Wednesday, March 18, 2015

Poles for Ski Mountaineering Racing

I don’t come from a ski racing background (cross country or downhill). I didn’t know that you could spend $100 on a small brick of wax that makes ski bases so slippery that skins can’t stick to them. And I certainly didn’t know that you could spend $500 on a pair of poles! Frankly, I didn’t see the point of spending more than $40 on a pair of sticks that get bashed and crashed or lost, stolen, and forgotten. Fancy grips, pole straps, baskets, adjustment systems, and exotic materials promising greater strength, stiffness, and lighter weight don’t really justify the additional cost. I just wish that cheaper poles came with powder baskets, especially since everyone and their dog is now skiing on fast skis and should theoretically be chasing after scarce powder, not bashing gates on groomed runs.

Lately, I’ve been using cheap but flexy $20 Komperdell xc poles for my backcountry skiing. I don’t have much desire to change the length of my pole throughout the day. The skinny xc grips are pretty good for plunging into the snow, and the xc basket and tip provide enough float and don’t get in the way when I’m scratching across an icy sidehill.

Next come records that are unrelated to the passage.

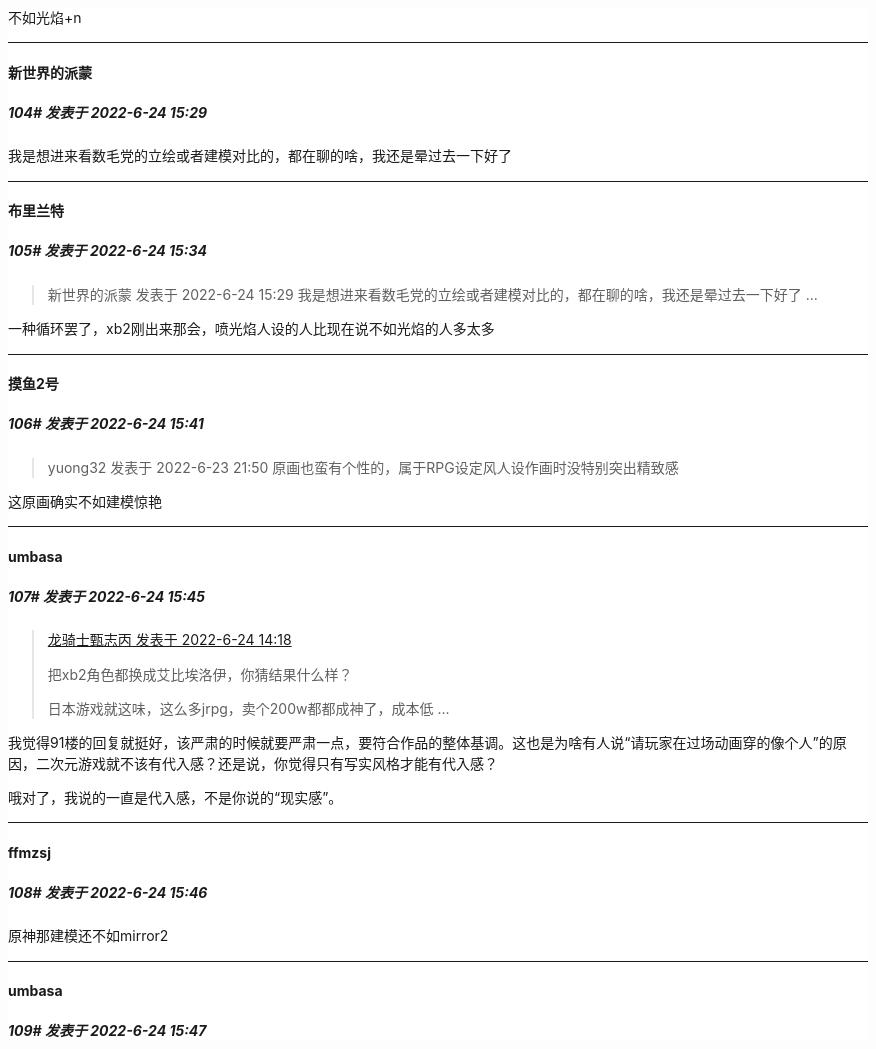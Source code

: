 不如光焰+n



*****

####  新世界的派蒙  
##### 104#       发表于 2022-6-24 15:29

我是想进来看数毛党的立绘或者建模对比的，都在聊的啥，我还是晕过去一下好了



*****

####  布里兰特  
##### 105#       发表于 2022-6-24 15:34

<blockquote>新世界的派蒙 发表于 2022-6-24 15:29
我是想进来看数毛党的立绘或者建模对比的，都在聊的啥，我还是晕过去一下好了 ...</blockquote>
一种循环罢了，xb2刚出来那会，喷光焰人设的人比现在说不如光焰的人多太多

*****

####  摸鱼2号  
##### 106#       发表于 2022-6-24 15:41

<blockquote>yuong32 发表于 2022-6-23 21:50
原画也蛮有个性的，属于RPG设定风人设作画时没特别突出精致感</blockquote>
这原画确实不如建模惊艳



*****

####  umbasa  
##### 107#       发表于 2022-6-24 15:45

<blockquote><a href="httphttps://bbs.saraba1st.com/2b/forum.php?mod=redirect&amp;goto=findpost&amp;pid=56395873&amp;ptid=2077565" target="_blank">龙骑士甄志丙 发表于 2022-6-24 14:18</a>

把xb2角色都换成艾比埃洛伊，你猜结果什么样？

日本游戏就这味，这么多jrpg，卖个200w都都成神了，成本低 ...</blockquote>
我觉得91楼的回复就挺好，该严肃的时候就要严肃一点，要符合作品的整体基调。这也是为啥有人说“请玩家在过场动画穿的像个人”的原因，二次元游戏就不该有代入感？还是说，你觉得只有写实风格才能有代入感？

哦对了，我说的一直是代入感，不是你说的“现实感”。

*****

####  ffmzsj  
##### 108#       发表于 2022-6-24 15:46

原神那建模还不如mirror2

*****

####  umbasa  
##### 109#       发表于 2022-6-24 15:47
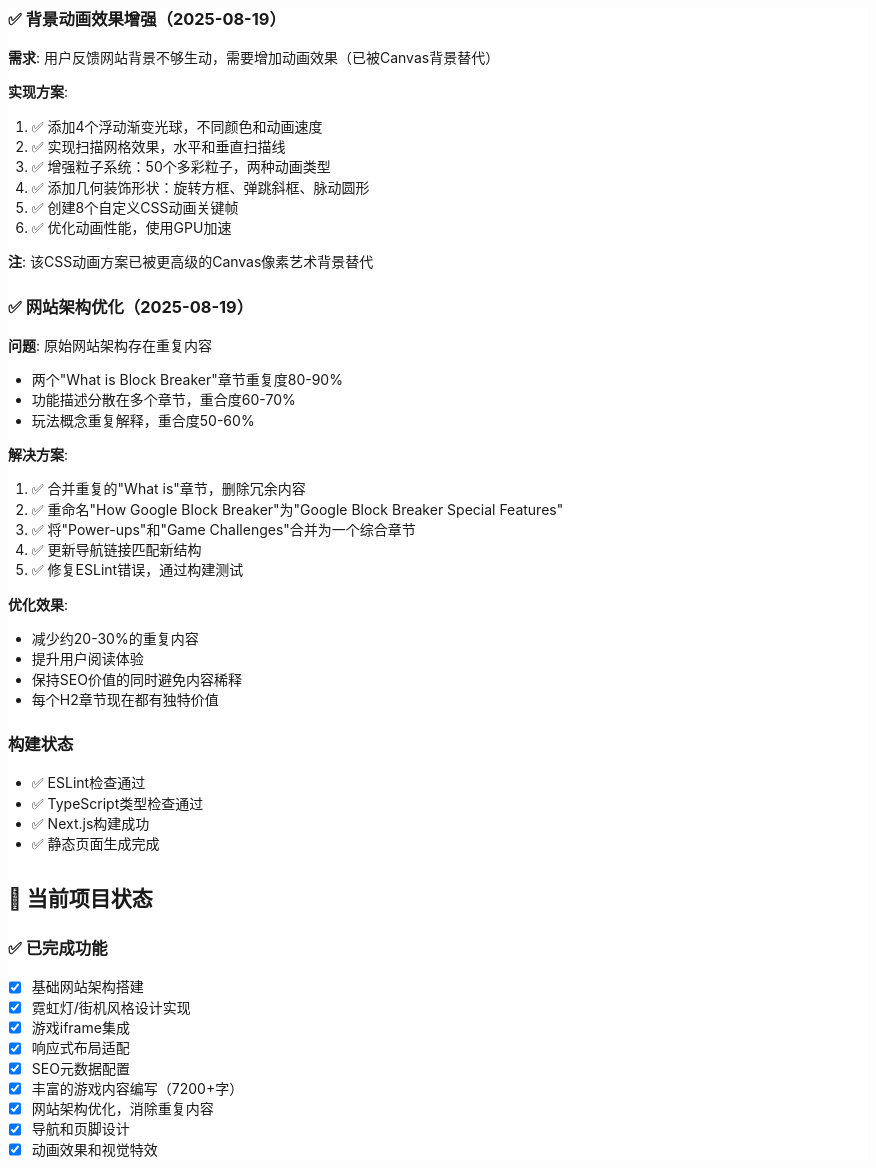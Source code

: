 ### ✅ 背景动画效果增强（2025-08-19）
**需求**: 用户反馈网站背景不够生动，需要增加动画效果（已被Canvas背景替代）

**实现方案**: 
1. ✅ 添加4个浮动渐变光球，不同颜色和动画速度
2. ✅ 实现扫描网格效果，水平和垂直扫描线
3. ✅ 增强粒子系统：50个多彩粒子，两种动画类型
4. ✅ 添加几何装饰形状：旋转方框、弹跳斜框、脉动圆形
5. ✅ 创建8个自定义CSS动画关键帧
6. ✅ 优化动画性能，使用GPU加速

**注**: 该CSS动画方案已被更高级的Canvas像素艺术背景替代

### ✅ 网站架构优化（2025-08-19）
**问题**: 原始网站架构存在重复内容
- 两个"What is Block Breaker"章节重复度80-90%
- 功能描述分散在多个章节，重合度60-70%
- 玩法概念重复解释，重合度50-60%

**解决方案**: 
1. ✅ 合并重复的"What is"章节，删除冗余内容
2. ✅ 重命名"How Google Block Breaker"为"Google Block Breaker Special Features"
3. ✅ 将"Power-ups"和"Game Challenges"合并为一个综合章节
4. ✅ 更新导航链接匹配新结构
5. ✅ 修复ESLint错误，通过构建测试

**优化效果**:
- 减少约20-30%的重复内容
- 提升用户阅读体验
- 保持SEO价值的同时避免内容稀释
- 每个H2章节现在都有独特价值

### 构建状态
- ✅ ESLint检查通过
- ✅ TypeScript类型检查通过  
- ✅ Next.js构建成功
- ✅ 静态页面生成完成

## 🎯 当前项目状态

### ✅ 已完成功能
- [x] 基础网站架构搭建
- [x] 霓虹灯/街机风格设计实现
- [x] 游戏iframe集成
- [x] 响应式布局适配
- [x] SEO元数据配置
- [x] 丰富的游戏内容编写（7200+字）
- [x] 网站架构优化，消除重复内容
- [x] 导航和页脚设计
- [x] 动画效果和视觉特效
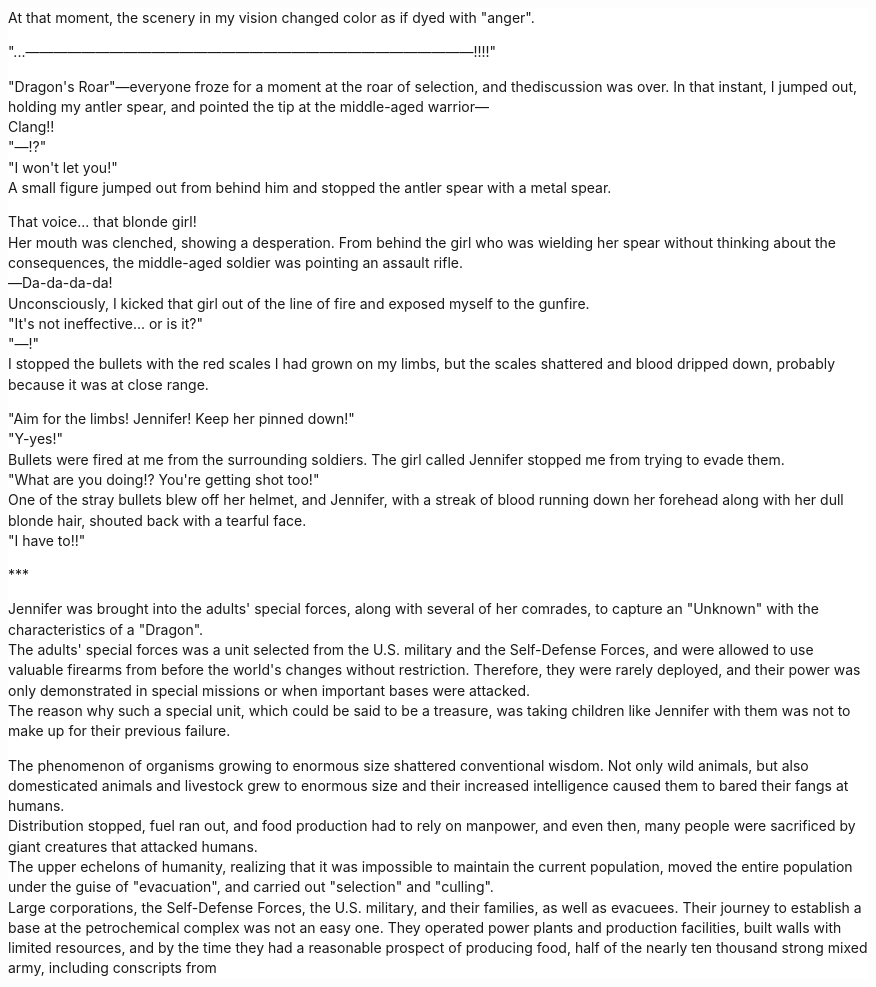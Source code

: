 At that moment, the scenery in my vision changed color as if dyed with
"anger".  
  
"...――――――――――――――――――――――――――――――――!!!!"  
  
"Dragon's Roar"―everyone froze for a moment at the roar of selection,
and thediscussion was over. In that instant, I jumped out, holding my
antler spear, and pointed the tip at the middle-aged warrior―  
Clang!!  
"―!?"  
"I won't let you!"  
A small figure jumped out from behind him and stopped the antler spear
with a metal spear.  
  
That voice... that blonde girl!  
Her mouth was clenched, showing a desperation. From behind the girl who
was wielding her spear without thinking about the consequences, the
middle-aged soldier was pointing an assault rifle.  
―Da-da-da-da!  
Unconsciously, I kicked that girl out of the line of fire and exposed
myself to the gunfire.  
"It's not ineffective... or is it?"  
"―!"  
I stopped the bullets with the red scales I had grown on my limbs, but
the scales shattered and blood dripped down, probably because it was at
close range.  
  
"Aim for the limbs! Jennifer! Keep her pinned down!"  
"Y-yes!"  
Bullets were fired at me from the surrounding soldiers. The girl called
Jennifer stopped me from trying to evade them.  
"What are you doing!? You're getting shot too!"  
One of the stray bullets blew off her helmet, and Jennifer, with a
streak of blood running down her forehead along with her dull blonde
hair, shouted back with a tearful face.  
"I have to!!"  
  
\*\*\*  
  
Jennifer was brought into the adults' special forces, along with several
of her comrades, to capture an "Unknown" with the characteristics of a
"Dragon".  
The adults' special forces was a unit selected from the U.S. military
and the Self-Defense Forces, and were allowed to use valuable firearms
from before the world's changes without restriction. Therefore, they
were rarely deployed, and their power was only demonstrated in special
missions or when important bases were attacked.  
The reason why such a special unit, which could be said to be a
treasure, was taking children like Jennifer with them was not to make up
for their previous failure.  
  
The phenomenon of organisms growing to enormous size shattered
conventional wisdom. Not only wild animals, but also domesticated
animals and livestock grew to enormous size and their increased
intelligence caused them to bared their fangs at humans.  
Distribution stopped, fuel ran out, and food production had to rely on
manpower, and even then, many people were sacrificed by giant creatures
that attacked humans.  
The upper echelons of humanity, realizing that it was impossible to
maintain the current population, moved the entire population under the
guise of "evacuation", and carried out "selection" and "culling".  
Large corporations, the Self-Defense Forces, the U.S. military, and
their families, as well as evacuees. Their journey to establish a base
at the petrochemical complex was not an easy one. They operated power
plants and production facilities, built walls with limited resources,
and by the time they had a reasonable prospect of producing food, half
of the nearly ten thousand strong mixed army, including conscripts from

But skimo racing is different. The clock is ticking. Each time I lift the ski poles up to plant them again further up the mountain costs me energy. I’m not a double-poling xc skier reaching high and crunching down low demanding ultimate stiffness, but I prefer not to have to think about my poles bowing under my measly single pole plants. So I use my trusty Dynafit SR Race poles. But like any concerning ski mountaineering racer, I’m wondering if they present the best bang for the buck, and what sort of performance advantages I can obtain for minimal costs.
This scale shot had me curious. Here Yannick Ecoeur's Swix Triax 1.0 ($400+) poles are shown to weigh 146g in what I am assuming is a 140cm length. XC poles are often quoted in g/m without grips and baskets, so it is nice to see a real world weight.
Ski mountaineering poles are nothing more than xc poles with larger baskets and straps that are easy to get in and out of (Leki’s shark system is also very popular for ski-mo), possibly with reinforcement. One can buy ski-mo poles off the shelf…er web from Dynafit, Ski Trab, La Sportiva, ATK-Race, Crazy Idea, Gabel, Komperdell, and Leki among others, but I wondered how the value of these compared to much more common xc poles, especially if they were placed on sale!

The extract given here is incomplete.